The fact that Plaintiff proceeds pro se does not immunize him from sanctions. “Pro se litigants must comply with Rule 11 and make a reasonable inquiry as to whether a complaint is well-grounded in fact and warranted by existing law.” Stevens v. Mooney, Case No. 95-1757, 1996 WL 125048 at *1 (6th Cir. 1996). However, “Plaintiff's pro se status and the absence of legal advice are appropriate factors as special circumstances to be considered when determining if Rule 11 has been violated.” Booker v. Buckley, 810 F.2d 199 (Table), 1986 WL 18396, at *1 (6th Cir. 1986). In the Kim case, the district court imposed Rule 11 sanctions against a pro se plaintiff in part because he had repeatedly made the same frivolous arguments in multiple federal cases.
The undersigned declines to recommend the issuance of sanctions under Rule 11(b)(2) on the facts presented here. Unlike in Kim, there is no evidence that Plaintiff has filed multiple untimely federal cases that raise the same legally frivolous arguments. In fact, Plaintiff did not file in federal court at all; his case was removed to this Court by Defendant EEOC only under the auspices of 28 U.S.C. § 1442 even though derivative jurisdiction is lacking. Apart from any extra liberality the court might be inclined to show to a pro se litigant, Federal Rule of Civil Procedure 11 does not apply to pleadings filed in state court.

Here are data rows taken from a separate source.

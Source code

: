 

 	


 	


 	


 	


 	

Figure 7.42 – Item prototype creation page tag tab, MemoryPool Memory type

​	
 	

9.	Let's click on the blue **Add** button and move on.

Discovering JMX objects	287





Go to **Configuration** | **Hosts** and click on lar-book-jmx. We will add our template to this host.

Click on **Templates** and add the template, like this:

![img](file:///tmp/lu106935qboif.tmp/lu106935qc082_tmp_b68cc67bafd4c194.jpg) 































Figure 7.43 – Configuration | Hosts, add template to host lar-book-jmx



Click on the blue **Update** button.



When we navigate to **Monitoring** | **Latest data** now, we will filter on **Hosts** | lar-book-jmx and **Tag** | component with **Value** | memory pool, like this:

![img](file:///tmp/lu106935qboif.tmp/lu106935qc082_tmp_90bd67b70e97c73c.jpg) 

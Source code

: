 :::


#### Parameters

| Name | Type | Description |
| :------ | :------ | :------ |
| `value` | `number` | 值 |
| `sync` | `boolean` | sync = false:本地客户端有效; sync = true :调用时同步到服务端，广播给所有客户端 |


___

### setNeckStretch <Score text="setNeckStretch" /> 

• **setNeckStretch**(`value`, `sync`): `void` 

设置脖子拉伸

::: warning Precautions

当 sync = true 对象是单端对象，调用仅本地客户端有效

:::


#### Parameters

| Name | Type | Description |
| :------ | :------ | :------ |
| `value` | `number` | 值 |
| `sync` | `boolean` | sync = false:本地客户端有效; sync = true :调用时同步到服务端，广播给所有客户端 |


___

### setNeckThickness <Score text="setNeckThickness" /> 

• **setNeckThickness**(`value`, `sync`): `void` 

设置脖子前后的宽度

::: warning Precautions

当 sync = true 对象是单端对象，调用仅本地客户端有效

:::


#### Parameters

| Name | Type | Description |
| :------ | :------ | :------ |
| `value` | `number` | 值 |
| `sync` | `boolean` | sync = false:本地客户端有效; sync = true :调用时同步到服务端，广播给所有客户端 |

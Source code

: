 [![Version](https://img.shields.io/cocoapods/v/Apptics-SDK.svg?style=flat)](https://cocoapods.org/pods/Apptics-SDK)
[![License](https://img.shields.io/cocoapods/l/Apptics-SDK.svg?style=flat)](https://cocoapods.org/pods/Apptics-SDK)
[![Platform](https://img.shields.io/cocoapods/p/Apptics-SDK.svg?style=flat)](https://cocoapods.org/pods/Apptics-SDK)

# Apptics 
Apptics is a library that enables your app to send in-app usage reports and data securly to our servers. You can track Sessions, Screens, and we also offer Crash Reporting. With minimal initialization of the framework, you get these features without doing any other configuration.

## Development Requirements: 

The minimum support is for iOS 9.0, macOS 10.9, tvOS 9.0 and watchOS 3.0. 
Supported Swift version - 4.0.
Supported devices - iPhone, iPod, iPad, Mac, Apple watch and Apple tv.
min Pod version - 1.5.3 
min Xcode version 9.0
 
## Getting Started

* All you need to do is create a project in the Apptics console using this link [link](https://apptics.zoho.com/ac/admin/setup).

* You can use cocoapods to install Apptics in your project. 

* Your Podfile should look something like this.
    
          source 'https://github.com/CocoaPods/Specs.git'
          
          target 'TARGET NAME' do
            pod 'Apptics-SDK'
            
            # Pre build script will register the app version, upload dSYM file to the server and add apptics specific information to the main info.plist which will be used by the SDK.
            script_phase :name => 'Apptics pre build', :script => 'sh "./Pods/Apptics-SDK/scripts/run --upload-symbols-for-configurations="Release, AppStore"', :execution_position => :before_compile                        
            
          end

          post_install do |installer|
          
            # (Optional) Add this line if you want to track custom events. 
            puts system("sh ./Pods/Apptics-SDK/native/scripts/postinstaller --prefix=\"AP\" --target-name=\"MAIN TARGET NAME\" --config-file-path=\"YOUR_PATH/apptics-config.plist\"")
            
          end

III. Conclusion and Recommendations
For the reasons stated, IT IS RECOMMENDED THAT:
1. On the Court's own motion, Plaintiff's claims against the EEOC should be DISMISSED based upon a lack of derivative jurisdiction over the EEOC under 28 U.S.C. § 1442(a)(1);
2. The motions to dismiss Plaintiff's claims filed by Teamsters, Local 100, and the OCRC (Docs. 6, 21) should be GRANTED because Plaintiff's lawsuit is untimely under state law, resulting in a lack of subject matter jurisdiction in the state court;
3. Although the Court's sua sponte dismissal under paragraph 1 ordinarily would be without prejudice, the fact that this lawsuit also was untimely when filed in state court warrants dismissal with prejudice;
4. Plaintiff's construed motion to remand to state court (Doc. 12) should be DENIED for the same reasons;
5. Plaintiff's “motion to remand” for additional EEOC investigation (Doc. 9), his construed motion to disqualify defense counsel for Teamsters and Local 100 (Doc. 10), and his motion to voluntarily dismiss the EEOC (Doc. 19), all should be DENIED AS MOOT;
6. The joint motion of Teamsters and Local 100 for Rule 11 sanctions (Doc. 31) also should be DENIED;
7. The Court should certify pursuant to 28 U.S.C. § 1915(a) that an appeal of any Order adopting this Report and Recommendation would not be taken in good faith and therefore should deny Plaintiff leave to appeal in forma pauperis.
NOTICE
Pursuant to Fed.R.Civ.P. 72(b), any party may serve and file specific, written objections to this Report & Recommendation (“R&R”) within FOURTEEN (14) DAYS of the filing date of this R&R. That period may be extended further by the Court on timely motion by either side for an extension of time. All objections shall specify the portion(s) of the R&R objected to, and shall be accompanied by a memorandum of law in support of the objections. A party shall respond to an opponent's objections within FOURTEEN (14) DAYS after being served with a copy of those objections. Failure to make objections in accordance with this procedure may forfeit rights on appeal. See Thomas v. Arn, 474 U.S. 140 (1985); United States v. Walters, 638 F.2d 947 (6th Cir. 1981).